» WHAT YOU NEED TO DO
Beginning with the first line, retype exactly the records below up to and including the line with "[ Tags ](#API_TagResource_RequestSyntax)"; pictures do not belong in the copy.

» EXCERPTED RECORDS
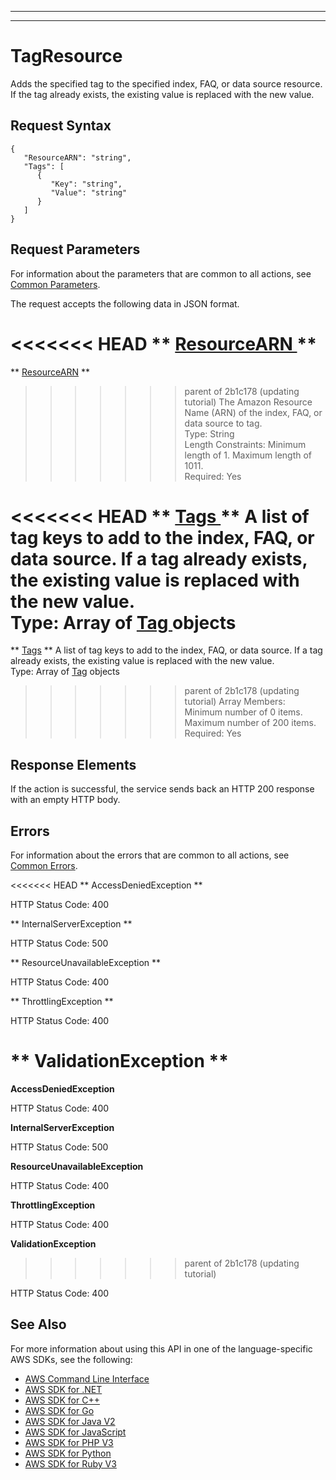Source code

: --------

--------

# TagResource<a name="API_TagResource"></a>

Adds the specified tag to the specified index, FAQ, or data source resource\. If the tag already exists, the existing value is replaced with the new value\.

## Request Syntax<a name="API_TagResource_RequestSyntax"></a>

```
{
   "ResourceARN": "string",
   "Tags": [ 
      { 
         "Key": "string",
         "Value": "string"
      }
   ]
}
```

## Request Parameters<a name="API_TagResource_RequestParameters"></a>

For information about the parameters that are common to all actions, see [Common Parameters](CommonParameters.md)\.

The request accepts the following data in JSON format\.

<<<<<<< HEAD
 ** [ ResourceARN ](#API_TagResource_RequestSyntax) **   <a name="Kendra-TagResource-request-ResourceARN"></a>
=======
 ** [ResourceARN](#API_TagResource_RequestSyntax) **   <a name="Kendra-TagResource-request-ResourceARN"></a>
>>>>>>> parent of 2b1c178 (updating tutorial)
The Amazon Resource Name \(ARN\) of the index, FAQ, or data source to tag\.  
Type: String  
Length Constraints: Minimum length of 1\. Maximum length of 1011\.  
Required: Yes

<<<<<<< HEAD
 ** [ Tags ](#API_TagResource_RequestSyntax) **   <a name="Kendra-TagResource-request-Tags"></a>
A list of tag keys to add to the index, FAQ, or data source\. If a tag already exists, the existing value is replaced with the new value\.  
Type: Array of [ Tag ](API_Tag.md) objects  
=======
 ** [Tags](#API_TagResource_RequestSyntax) **   <a name="Kendra-TagResource-request-Tags"></a>
A list of tag keys to add to the index, FAQ, or data source\. If a tag already exists, the existing value is replaced with the new value\.  
Type: Array of [Tag](API_Tag.md) objects  
>>>>>>> parent of 2b1c178 (updating tutorial)
Array Members: Minimum number of 0 items\. Maximum number of 200 items\.  
Required: Yes

## Response Elements<a name="API_TagResource_ResponseElements"></a>

If the action is successful, the service sends back an HTTP 200 response with an empty HTTP body\.

## Errors<a name="API_TagResource_Errors"></a>

For information about the errors that are common to all actions, see [Common Errors](CommonErrors.md)\.

<<<<<<< HEAD
 ** AccessDeniedException **   
  
HTTP Status Code: 400

 ** InternalServerException **   
  
HTTP Status Code: 500

 ** ResourceUnavailableException **   
  
HTTP Status Code: 400

 ** ThrottlingException **   
  
HTTP Status Code: 400

 ** ValidationException **   
=======
 **AccessDeniedException**   
  
HTTP Status Code: 400

 **InternalServerException**   
  
HTTP Status Code: 500

 **ResourceUnavailableException**   
  
HTTP Status Code: 400

 **ThrottlingException**   
  
HTTP Status Code: 400

 **ValidationException**   
>>>>>>> parent of 2b1c178 (updating tutorial)
  
HTTP Status Code: 400

## See Also<a name="API_TagResource_SeeAlso"></a>

For more information about using this API in one of the language\-specific AWS SDKs, see the following:
+  [ AWS Command Line Interface](https://docs.aws.amazon.com/goto/aws-cli/kendra-2019-02-03/TagResource) 
+  [ AWS SDK for \.NET](https://docs.aws.amazon.com/goto/DotNetSDKV3/kendra-2019-02-03/TagResource) 
+  [ AWS SDK for C\+\+](https://docs.aws.amazon.com/goto/SdkForCpp/kendra-2019-02-03/TagResource) 
+  [ AWS SDK for Go](https://docs.aws.amazon.com/goto/SdkForGoV1/kendra-2019-02-03/TagResource) 
+  [ AWS SDK for Java V2](https://docs.aws.amazon.com/goto/SdkForJavaV2/kendra-2019-02-03/TagResource) 
+  [ AWS SDK for JavaScript](https://docs.aws.amazon.com/goto/AWSJavaScriptSDK/kendra-2019-02-03/TagResource) 
+  [ AWS SDK for PHP V3](https://docs.aws.amazon.com/goto/SdkForPHPV3/kendra-2019-02-03/TagResource) 
+  [ AWS SDK for Python](https://docs.aws.amazon.com/goto/boto3/kendra-2019-02-03/TagResource) 
+  [ AWS SDK for Ruby V3](https://docs.aws.amazon.com/goto/SdkForRubyV3/kendra-2019-02-03/TagResource)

» ANSWER FOR THIS EXERCISE
Source code

: --------

--------

# TagResource<a name="API_TagResource"></a>

Adds the specified tag to the specified index, FAQ, or data source resource\. If the tag already exists, the existing value is replaced with the new value\.

## Request Syntax<a name="API_TagResource_RequestSyntax"></a>

```
{
   "ResourceARN": "string",
   "Tags": [ 
      { 
         "Key": "string",
         "Value": "string"
      }
   ]
}
```

## Request Parameters<a name="API_TagResource_RequestParameters"></a>

For information about the parameters that are common to all actions, see [Common Parameters](CommonParameters.md)\.

The request accepts the following data in JSON format\.

<<<<<<< HEAD
 ** [ ResourceARN ](#API_TagResource_RequestSyntax) **   <a name="Kendra-TagResource-request-ResourceARN"></a>
=======
 ** [ResourceARN](#API_TagResource_RequestSyntax) **   <a name="Kendra-TagResource-request-ResourceARN"></a>
>>>>>>> parent of 2b1c178 (updating tutorial)
The Amazon Resource Name \(ARN\) of the index, FAQ, or data source to tag\.  
Type: String  
Length Constraints: Minimum length of 1\. Maximum length of 1011\.  
Required: Yes

<<<<<<< HEAD
 ** [ Tags ](#API_TagResource_RequestSyntax) **   <a name="Kendra-TagResource-request-Tags"></a>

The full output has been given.